I have cast the columns too like suggested by zero323
val types = Map("strCol1" -> "string", "strCol2" -> "string")
        .withDefault(_ => "bigint")
df = df.select(df.columns.map(c => df.col(c).cast(types(c)).alias(c)): _*)
df = df.drop("f0")
df = df.drop("strCol1")
df = df.drop("strCol2")
But the assert and VectorAssembler still fails. featureColumns = Array("f2","f3",....."f11") This is whole sequence I want to do after I have my df
    var transformeddf = new VectorAssembler()
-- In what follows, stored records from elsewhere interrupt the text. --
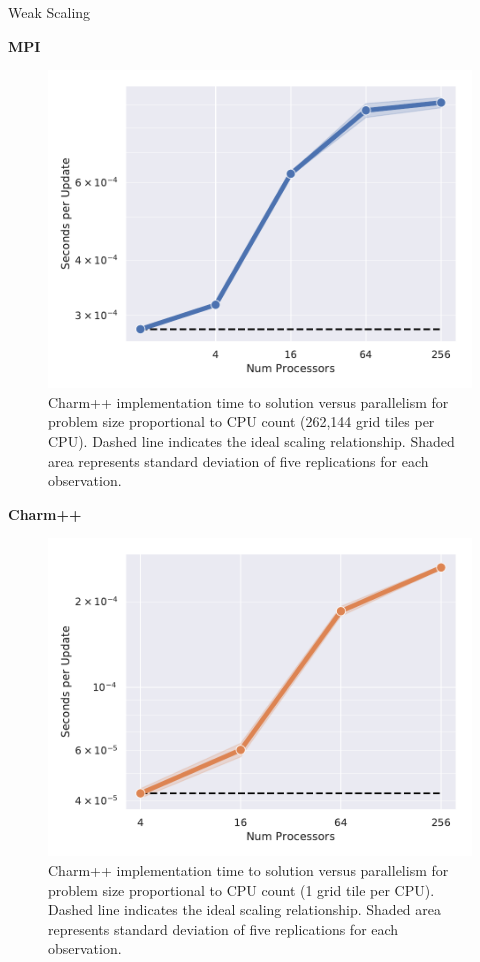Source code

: \begin{block}{Weak Scaling}

\begin{alertblock}{\textbf{MPI}}
\begin{figure}
    \centering
    \includegraphics[width=\textwidth]{img/MPIWeak}
  	\caption{
    Charm++ implementation time to solution versus parallelism for problem size proportional to CPU count (262,144 grid tiles per CPU).
    Dashed line indicates the ideal scaling relationship.
    Shaded area represents standard deviation of five replications for each observation.
    }
\end{figure}
\end{alertblock}

\begin{alertblock}{\textbf{Charm++}}
\begin{figure}
    \centering
    \includegraphics[width=\textwidth]{img/CharmWeak}
  	\caption{
    Charm++ implementation time to solution versus parallelism for problem size proportional to CPU count (1 grid tile per CPU).
    Dashed line indicates the ideal scaling relationship.
    Shaded area represents standard deviation of five replications for each observation.
    }
\end{figure}
\end{alertblock}

\end{block}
    .setInputCols(featureColumns)
    .setOutputCol("features")
    .transform(df)
    transformeddf.show(2)
    transformeddf = new StringIndexer()
    .setInputCol("f1")
    .setOutputCol("indexedF1")
    .fit(transformeddf)
    .transform(transformeddf)
    transformeddf.show(2)
    transformeddf = new VectorIndexer()
    .setInputCol("features")
    .setOutputCol("indexedFeatures")
    .setMaxCategories(5)
    .fit(transformeddf)
    .transform(transformeddf)
The exception trace from ScalaIDE - just when it hits the VectorAssembler is as below
java.lang.ClassCastException: java.lang.String cannot be cast to java.lang.Long
    at scala.runtime.BoxesRunTime.unboxToLong(BoxesRunTime.java:110)
    at scala.math.Numeric$LongIsIntegral$.toDouble(Numeric.scala:117)
    at org.apache.spark.sql.catalyst.expressions.Cast$$anonfun$castToDouble$5.apply(Cast.scala:364)
    at org.apache.spark.sql.catalyst.expressions.Cast$$anonfun$castToDouble$5.apply(Cast.scala:364)
    at org.apache.spark.sql.catalyst.expressions.Cast.eval(Cast.scala:436)
    at org.apache.spark.sql.catalyst.expressions.Alias.eval(namedExpressions.scala:118)
    at org.apache.spark.sql.catalyst.expressions.CreateStruct$$anonfun$eval$2.apply(complexTypes.scala:75)
    at org.apache.spark.sql.catalyst.expressions.CreateStruct$$anonfun$eval$2.apply(complexTypes.scala:75)
    at scala.collection.TraversableLike$$anonfun$map$1.apply(TraversableLike.scala:244)
    at scala.collection.TraversableLike$$anonfun$map$1.apply(TraversableLike.scala:244)
    at scala.collection.mutable.ResizableArray$class.foreach(ResizableArray.scala:59)
    at scala.collection.mutable.ArrayBuffer.foreach(ArrayBuffer.scala:47)
    at scala.collection.TraversableLike$class.map(TraversableLike.scala:244)
    at scala.collection.AbstractTraversable.map(Traversable.scala:105)
    at org.apache.spark.sql.catalyst.expressions.CreateStruct.eval(complexTypes.scala:75)
    at org.apache.spark.sql.catalyst.expressions.CreateStruct.eval(complexTypes.scala:56)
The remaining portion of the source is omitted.